● **INSTRUCTIONS FOR THE TASK**
Which lines of the records contain the word "length"? Show each of them.

++++ DATA PROVIDED

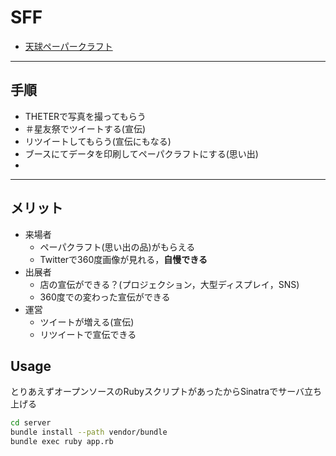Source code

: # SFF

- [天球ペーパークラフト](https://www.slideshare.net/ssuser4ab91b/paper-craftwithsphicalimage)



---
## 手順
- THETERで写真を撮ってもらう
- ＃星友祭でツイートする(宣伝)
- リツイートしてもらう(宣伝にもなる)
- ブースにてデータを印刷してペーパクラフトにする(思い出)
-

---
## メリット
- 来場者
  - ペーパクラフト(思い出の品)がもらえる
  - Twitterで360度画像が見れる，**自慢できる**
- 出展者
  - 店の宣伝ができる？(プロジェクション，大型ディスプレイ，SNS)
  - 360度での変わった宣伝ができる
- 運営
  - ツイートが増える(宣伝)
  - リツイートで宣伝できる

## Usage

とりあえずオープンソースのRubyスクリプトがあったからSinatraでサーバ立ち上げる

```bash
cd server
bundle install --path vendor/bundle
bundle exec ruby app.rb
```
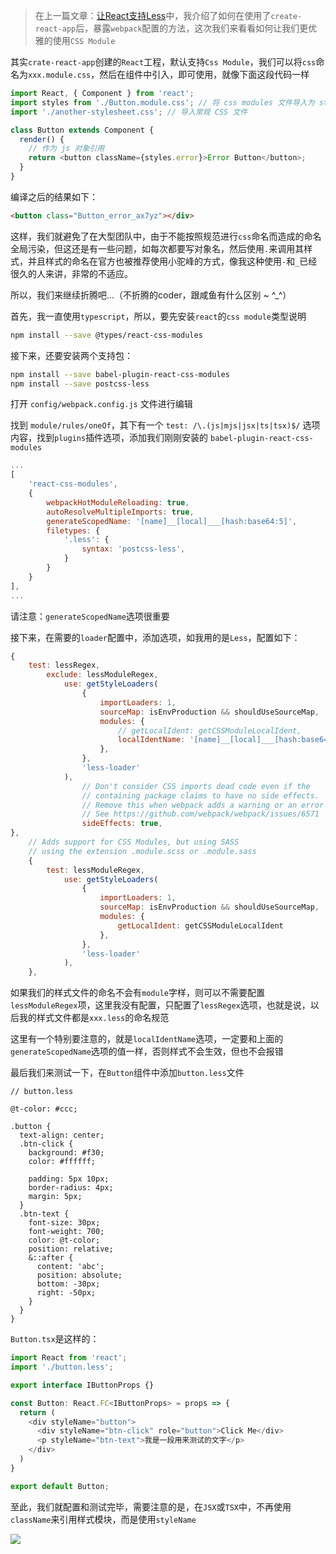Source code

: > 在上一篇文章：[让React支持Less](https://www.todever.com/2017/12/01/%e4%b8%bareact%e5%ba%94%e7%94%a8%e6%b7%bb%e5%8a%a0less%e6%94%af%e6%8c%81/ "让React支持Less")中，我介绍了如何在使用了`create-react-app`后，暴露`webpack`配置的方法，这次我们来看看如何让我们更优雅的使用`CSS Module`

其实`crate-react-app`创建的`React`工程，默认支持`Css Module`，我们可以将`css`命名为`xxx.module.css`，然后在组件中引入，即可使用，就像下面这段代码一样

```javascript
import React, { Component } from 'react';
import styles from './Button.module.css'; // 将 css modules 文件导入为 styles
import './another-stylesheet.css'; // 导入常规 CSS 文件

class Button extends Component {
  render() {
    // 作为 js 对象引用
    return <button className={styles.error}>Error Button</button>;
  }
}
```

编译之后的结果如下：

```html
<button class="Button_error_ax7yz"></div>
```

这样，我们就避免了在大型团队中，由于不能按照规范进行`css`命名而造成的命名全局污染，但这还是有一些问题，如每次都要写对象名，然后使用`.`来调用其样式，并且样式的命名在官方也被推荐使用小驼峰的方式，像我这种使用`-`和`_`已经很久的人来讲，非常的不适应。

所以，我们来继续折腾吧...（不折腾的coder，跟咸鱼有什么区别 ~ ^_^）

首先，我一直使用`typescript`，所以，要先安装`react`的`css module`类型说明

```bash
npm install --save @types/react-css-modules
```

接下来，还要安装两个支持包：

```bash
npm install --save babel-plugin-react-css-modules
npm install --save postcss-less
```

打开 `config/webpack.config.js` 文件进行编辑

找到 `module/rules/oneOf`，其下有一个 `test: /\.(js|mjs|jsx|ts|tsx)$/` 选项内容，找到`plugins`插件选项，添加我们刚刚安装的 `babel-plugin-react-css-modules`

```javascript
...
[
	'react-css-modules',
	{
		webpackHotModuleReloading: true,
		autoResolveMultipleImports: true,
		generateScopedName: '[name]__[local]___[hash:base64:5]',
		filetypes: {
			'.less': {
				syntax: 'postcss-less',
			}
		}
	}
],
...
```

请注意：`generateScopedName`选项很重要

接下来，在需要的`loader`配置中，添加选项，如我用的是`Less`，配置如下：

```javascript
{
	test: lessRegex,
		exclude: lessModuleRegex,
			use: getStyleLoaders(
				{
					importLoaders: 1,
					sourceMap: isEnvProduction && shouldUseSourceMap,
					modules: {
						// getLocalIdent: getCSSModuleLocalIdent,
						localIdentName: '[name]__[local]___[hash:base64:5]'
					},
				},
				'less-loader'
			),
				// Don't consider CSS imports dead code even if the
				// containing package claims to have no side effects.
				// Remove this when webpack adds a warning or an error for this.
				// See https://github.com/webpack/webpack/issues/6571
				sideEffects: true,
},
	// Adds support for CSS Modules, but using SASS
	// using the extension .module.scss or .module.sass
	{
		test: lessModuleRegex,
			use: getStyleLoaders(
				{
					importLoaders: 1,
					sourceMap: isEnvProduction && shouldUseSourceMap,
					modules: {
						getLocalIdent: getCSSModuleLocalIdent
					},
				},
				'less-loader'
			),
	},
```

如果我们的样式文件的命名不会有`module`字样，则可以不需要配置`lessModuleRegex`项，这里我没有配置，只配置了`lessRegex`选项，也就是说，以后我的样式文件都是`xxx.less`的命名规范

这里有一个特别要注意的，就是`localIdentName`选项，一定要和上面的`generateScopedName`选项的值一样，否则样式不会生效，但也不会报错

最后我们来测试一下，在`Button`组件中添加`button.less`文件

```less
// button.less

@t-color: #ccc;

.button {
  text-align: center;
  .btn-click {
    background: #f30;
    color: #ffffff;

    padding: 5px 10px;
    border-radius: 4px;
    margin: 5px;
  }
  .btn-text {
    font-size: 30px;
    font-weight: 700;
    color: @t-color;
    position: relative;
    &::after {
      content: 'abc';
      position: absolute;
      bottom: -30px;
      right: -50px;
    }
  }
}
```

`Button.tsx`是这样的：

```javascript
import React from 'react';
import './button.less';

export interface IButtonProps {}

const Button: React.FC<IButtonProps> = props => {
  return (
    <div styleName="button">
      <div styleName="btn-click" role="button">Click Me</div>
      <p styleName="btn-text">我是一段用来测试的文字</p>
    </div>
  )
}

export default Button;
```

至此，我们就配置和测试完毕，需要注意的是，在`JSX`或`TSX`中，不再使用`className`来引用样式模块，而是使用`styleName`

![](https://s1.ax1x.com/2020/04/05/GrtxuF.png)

++++++++
++++ DATA PROVIDED

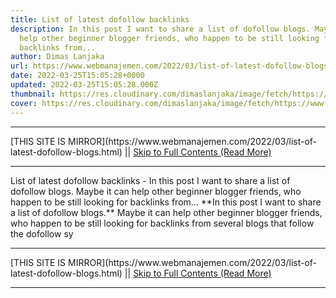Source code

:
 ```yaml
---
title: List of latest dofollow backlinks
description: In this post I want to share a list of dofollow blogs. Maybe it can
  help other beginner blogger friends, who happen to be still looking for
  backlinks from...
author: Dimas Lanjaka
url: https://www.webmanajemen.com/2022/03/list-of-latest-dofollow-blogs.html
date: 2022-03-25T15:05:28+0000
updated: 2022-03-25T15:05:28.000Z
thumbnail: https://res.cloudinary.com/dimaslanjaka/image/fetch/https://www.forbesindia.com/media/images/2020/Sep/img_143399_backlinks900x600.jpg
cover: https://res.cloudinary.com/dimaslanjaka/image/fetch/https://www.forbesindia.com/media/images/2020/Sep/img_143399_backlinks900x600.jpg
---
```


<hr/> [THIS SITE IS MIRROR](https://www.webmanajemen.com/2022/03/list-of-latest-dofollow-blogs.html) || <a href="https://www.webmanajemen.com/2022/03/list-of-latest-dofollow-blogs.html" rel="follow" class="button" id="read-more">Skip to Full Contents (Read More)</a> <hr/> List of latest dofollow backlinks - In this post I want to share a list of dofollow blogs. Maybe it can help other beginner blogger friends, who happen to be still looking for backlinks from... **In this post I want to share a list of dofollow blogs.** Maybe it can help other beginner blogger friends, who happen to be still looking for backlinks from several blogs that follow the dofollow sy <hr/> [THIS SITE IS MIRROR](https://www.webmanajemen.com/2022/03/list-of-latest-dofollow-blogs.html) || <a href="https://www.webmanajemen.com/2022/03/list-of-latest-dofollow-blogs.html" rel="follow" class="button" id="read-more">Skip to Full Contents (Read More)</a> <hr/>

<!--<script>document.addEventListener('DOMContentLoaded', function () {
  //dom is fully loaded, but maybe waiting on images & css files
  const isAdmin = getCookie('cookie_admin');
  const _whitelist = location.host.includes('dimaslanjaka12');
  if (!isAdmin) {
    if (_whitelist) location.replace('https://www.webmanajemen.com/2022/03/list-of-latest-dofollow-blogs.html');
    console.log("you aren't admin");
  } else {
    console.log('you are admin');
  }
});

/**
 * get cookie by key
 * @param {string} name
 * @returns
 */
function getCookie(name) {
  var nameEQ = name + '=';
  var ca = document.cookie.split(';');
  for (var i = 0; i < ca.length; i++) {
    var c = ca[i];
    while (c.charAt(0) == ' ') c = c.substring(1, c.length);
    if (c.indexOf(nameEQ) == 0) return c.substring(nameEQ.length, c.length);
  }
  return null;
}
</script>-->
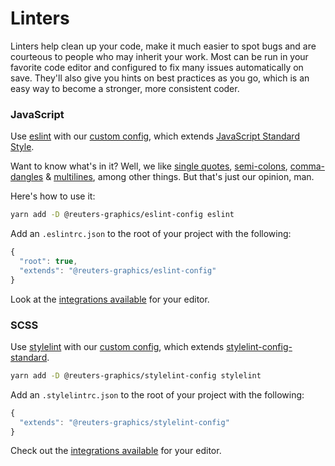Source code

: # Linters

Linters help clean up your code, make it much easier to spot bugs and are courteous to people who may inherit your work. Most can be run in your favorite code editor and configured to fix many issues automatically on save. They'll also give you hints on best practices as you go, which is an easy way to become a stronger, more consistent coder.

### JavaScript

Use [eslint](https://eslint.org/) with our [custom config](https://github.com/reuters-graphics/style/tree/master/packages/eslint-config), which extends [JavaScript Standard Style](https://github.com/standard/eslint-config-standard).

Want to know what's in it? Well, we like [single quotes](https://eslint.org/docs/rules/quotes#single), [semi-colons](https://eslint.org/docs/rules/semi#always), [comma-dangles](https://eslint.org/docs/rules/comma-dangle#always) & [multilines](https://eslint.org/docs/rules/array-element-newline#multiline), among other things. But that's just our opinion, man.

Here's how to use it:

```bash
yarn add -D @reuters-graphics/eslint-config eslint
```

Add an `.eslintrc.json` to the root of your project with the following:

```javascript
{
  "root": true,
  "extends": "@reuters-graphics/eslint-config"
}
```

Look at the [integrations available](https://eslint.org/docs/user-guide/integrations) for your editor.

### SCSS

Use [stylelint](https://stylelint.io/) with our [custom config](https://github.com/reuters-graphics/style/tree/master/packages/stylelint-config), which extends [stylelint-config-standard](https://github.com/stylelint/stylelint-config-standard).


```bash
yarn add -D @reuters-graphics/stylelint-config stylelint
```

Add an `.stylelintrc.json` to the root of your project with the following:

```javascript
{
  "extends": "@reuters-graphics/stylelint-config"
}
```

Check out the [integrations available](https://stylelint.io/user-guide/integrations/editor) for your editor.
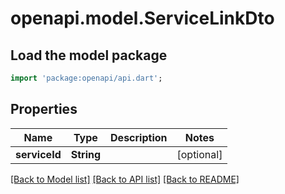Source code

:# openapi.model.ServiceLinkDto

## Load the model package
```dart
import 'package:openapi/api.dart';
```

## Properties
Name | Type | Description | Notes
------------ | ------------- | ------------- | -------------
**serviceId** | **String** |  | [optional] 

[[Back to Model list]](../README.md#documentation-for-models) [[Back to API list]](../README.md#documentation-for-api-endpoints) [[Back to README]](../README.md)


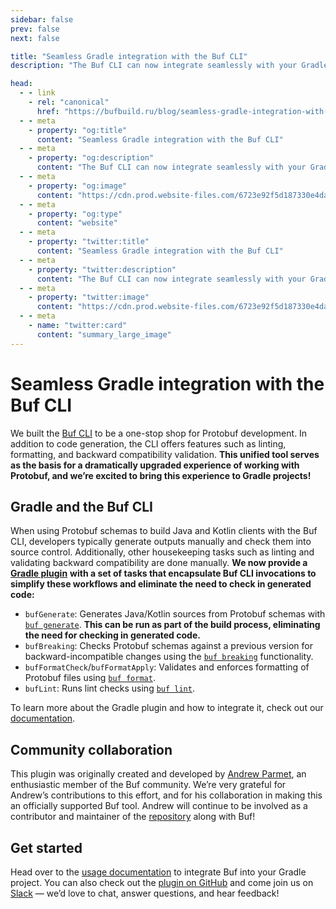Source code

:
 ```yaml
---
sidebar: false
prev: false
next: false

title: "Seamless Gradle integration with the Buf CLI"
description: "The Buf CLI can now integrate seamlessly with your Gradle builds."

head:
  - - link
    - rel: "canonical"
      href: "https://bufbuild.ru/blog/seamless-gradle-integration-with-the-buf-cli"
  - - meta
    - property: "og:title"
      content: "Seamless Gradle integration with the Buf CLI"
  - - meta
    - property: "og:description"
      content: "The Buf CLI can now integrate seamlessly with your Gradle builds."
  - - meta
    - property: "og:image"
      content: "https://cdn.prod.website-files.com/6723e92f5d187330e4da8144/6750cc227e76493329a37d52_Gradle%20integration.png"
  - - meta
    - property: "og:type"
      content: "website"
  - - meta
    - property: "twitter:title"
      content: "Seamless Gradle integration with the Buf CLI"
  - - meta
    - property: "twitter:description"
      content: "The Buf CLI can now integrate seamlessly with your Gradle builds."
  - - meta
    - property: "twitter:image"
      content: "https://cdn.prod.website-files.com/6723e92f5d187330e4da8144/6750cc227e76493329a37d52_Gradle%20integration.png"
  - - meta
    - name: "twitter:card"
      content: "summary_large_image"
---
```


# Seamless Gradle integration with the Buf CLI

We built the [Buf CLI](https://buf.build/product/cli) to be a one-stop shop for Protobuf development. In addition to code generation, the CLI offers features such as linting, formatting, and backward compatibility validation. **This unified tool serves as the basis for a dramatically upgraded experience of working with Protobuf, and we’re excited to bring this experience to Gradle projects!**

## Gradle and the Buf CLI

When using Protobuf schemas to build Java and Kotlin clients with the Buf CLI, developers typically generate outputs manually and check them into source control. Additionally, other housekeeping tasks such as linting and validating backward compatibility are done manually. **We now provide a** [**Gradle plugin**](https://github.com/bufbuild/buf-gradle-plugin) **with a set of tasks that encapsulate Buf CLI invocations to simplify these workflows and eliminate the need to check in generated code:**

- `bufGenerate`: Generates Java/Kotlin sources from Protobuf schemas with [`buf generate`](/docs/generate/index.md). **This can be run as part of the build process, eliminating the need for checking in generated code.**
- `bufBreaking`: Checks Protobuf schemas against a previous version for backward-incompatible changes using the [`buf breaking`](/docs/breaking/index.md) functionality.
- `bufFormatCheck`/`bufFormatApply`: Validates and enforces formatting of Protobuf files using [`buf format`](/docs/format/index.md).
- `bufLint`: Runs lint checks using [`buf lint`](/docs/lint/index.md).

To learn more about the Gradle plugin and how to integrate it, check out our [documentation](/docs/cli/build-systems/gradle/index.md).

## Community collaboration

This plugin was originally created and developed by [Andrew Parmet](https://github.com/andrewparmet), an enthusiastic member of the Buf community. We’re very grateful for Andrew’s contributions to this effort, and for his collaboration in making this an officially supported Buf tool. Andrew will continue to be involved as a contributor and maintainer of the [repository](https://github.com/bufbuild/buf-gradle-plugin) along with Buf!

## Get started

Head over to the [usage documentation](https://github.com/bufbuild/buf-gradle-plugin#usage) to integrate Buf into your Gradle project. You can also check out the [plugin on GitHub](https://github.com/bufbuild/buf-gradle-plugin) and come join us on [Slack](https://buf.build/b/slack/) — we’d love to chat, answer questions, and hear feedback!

++++++++

● **RESULT OF THIS TASK**
  for (var i = 0; i < ca.length; i++) {
    while (c.charAt(0) == ' ') c = c.substring(1, c.length);
    if (c.indexOf(nameEQ) == 0) return c.substring(nameEQ.length, c.length);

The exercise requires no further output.